**ABOUT THIS EXERCISE**
Your task is to print every entry below exactly as given.

Items listed in a dataset
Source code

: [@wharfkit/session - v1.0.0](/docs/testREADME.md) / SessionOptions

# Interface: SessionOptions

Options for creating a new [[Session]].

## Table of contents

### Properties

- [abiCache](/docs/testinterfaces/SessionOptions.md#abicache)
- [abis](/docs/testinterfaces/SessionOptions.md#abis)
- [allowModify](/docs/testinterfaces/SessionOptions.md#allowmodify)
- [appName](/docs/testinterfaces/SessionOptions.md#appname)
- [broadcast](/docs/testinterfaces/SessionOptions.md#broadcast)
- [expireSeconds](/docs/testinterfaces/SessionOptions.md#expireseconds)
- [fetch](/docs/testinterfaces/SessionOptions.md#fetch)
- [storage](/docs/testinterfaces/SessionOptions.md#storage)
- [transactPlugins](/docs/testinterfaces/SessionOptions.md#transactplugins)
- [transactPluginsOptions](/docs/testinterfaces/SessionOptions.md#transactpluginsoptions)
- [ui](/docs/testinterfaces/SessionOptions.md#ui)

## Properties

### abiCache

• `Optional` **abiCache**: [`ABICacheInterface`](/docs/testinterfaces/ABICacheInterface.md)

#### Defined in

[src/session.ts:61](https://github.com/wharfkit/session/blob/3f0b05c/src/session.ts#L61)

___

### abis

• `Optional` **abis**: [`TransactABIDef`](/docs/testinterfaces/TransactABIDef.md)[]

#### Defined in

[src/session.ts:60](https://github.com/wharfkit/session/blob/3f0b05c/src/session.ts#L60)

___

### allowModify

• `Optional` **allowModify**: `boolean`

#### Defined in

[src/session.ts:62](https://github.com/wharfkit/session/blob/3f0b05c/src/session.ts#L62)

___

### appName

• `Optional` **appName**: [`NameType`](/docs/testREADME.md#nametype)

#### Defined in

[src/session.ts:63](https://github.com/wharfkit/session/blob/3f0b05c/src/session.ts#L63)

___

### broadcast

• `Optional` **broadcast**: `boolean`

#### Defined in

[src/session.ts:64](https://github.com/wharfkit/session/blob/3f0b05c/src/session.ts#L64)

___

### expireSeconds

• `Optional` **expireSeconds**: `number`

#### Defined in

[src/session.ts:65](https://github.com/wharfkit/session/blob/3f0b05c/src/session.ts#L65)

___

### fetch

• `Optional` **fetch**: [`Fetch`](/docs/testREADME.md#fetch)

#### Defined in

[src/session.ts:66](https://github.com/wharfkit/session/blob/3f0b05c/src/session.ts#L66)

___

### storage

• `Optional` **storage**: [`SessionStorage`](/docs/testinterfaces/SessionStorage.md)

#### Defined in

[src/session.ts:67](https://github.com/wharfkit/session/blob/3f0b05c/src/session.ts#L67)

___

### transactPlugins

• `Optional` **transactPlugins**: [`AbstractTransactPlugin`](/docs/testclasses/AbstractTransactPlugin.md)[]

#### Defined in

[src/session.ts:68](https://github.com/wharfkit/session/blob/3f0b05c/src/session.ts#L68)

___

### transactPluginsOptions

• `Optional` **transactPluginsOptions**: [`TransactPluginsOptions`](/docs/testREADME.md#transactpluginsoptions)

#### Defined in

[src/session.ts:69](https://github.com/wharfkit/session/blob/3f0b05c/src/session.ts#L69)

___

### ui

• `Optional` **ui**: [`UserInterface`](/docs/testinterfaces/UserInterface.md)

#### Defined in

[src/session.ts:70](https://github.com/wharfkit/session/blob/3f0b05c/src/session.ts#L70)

**THE COMPLETED TASK**
Source code

: [@wharfkit/session - v1.0.0](/docs/testREADME.md) / SessionOptions

# Interface: SessionOptions

Options for creating a new [[Session]].

## Table of contents

### Properties

- [abiCache](/docs/testinterfaces/SessionOptions.md#abicache)
- [abis](/docs/testinterfaces/SessionOptions.md#abis)
- [allowModify](/docs/testinterfaces/SessionOptions.md#allowmodify)
- [appName](/docs/testinterfaces/SessionOptions.md#appname)
- [broadcast](/docs/testinterfaces/SessionOptions.md#broadcast)
- [expireSeconds](/docs/testinterfaces/SessionOptions.md#expireseconds)
- [fetch](/docs/testinterfaces/SessionOptions.md#fetch)
- [storage](/docs/testinterfaces/SessionOptions.md#storage)
- [transactPlugins](/docs/testinterfaces/SessionOptions.md#transactplugins)
- [transactPluginsOptions](/docs/testinterfaces/SessionOptions.md#transactpluginsoptions)
- [ui](/docs/testinterfaces/SessionOptions.md#ui)

## Properties

### abiCache

• `Optional` **abiCache**: [`ABICacheInterface`](/docs/testinterfaces/ABICacheInterface.md)

#### Defined in

[src/session.ts:61](https://github.com/wharfkit/session/blob/3f0b05c/src/session.ts#L61)

___

### abis

• `Optional` **abis**: [`TransactABIDef`](/docs/testinterfaces/TransactABIDef.md)[]

#### Defined in

[src/session.ts:60](https://github.com/wharfkit/session/blob/3f0b05c/src/session.ts#L60)

___

### allowModify

• `Optional` **allowModify**: `boolean`

#### Defined in

[src/session.ts:62](https://github.com/wharfkit/session/blob/3f0b05c/src/session.ts#L62)

___

### appName

• `Optional` **appName**: [`NameType`](/docs/testREADME.md#nametype)

#### Defined in

[src/session.ts:63](https://github.com/wharfkit/session/blob/3f0b05c/src/session.ts#L63)

___

### broadcast

• `Optional` **broadcast**: `boolean`

#### Defined in

[src/session.ts:64](https://github.com/wharfkit/session/blob/3f0b05c/src/session.ts#L64)

___

### expireSeconds

• `Optional` **expireSeconds**: `number`

#### Defined in

[src/session.ts:65](https://github.com/wharfkit/session/blob/3f0b05c/src/session.ts#L65)

___

### fetch

• `Optional` **fetch**: [`Fetch`](/docs/testREADME.md#fetch)

#### Defined in

[src/session.ts:66](https://github.com/wharfkit/session/blob/3f0b05c/src/session.ts#L66)

___

### storage

• `Optional` **storage**: [`SessionStorage`](/docs/testinterfaces/SessionStorage.md)

#### Defined in

[src/session.ts:67](https://github.com/wharfkit/session/blob/3f0b05c/src/session.ts#L67)

___

### transactPlugins

• `Optional` **transactPlugins**: [`AbstractTransactPlugin`](/docs/testclasses/AbstractTransactPlugin.md)[]

#### Defined in

[src/session.ts:68](https://github.com/wharfkit/session/blob/3f0b05c/src/session.ts#L68)

___

### transactPluginsOptions

• `Optional` **transactPluginsOptions**: [`TransactPluginsOptions`](/docs/testREADME.md#transactpluginsoptions)

#### Defined in

[src/session.ts:69](https://github.com/wharfkit/session/blob/3f0b05c/src/session.ts#L69)

___

### ui

• `Optional` **ui**: [`UserInterface`](/docs/testinterfaces/UserInterface.md)

#### Defined in

[src/session.ts:70](https://github.com/wharfkit/session/blob/3f0b05c/src/session.ts#L70)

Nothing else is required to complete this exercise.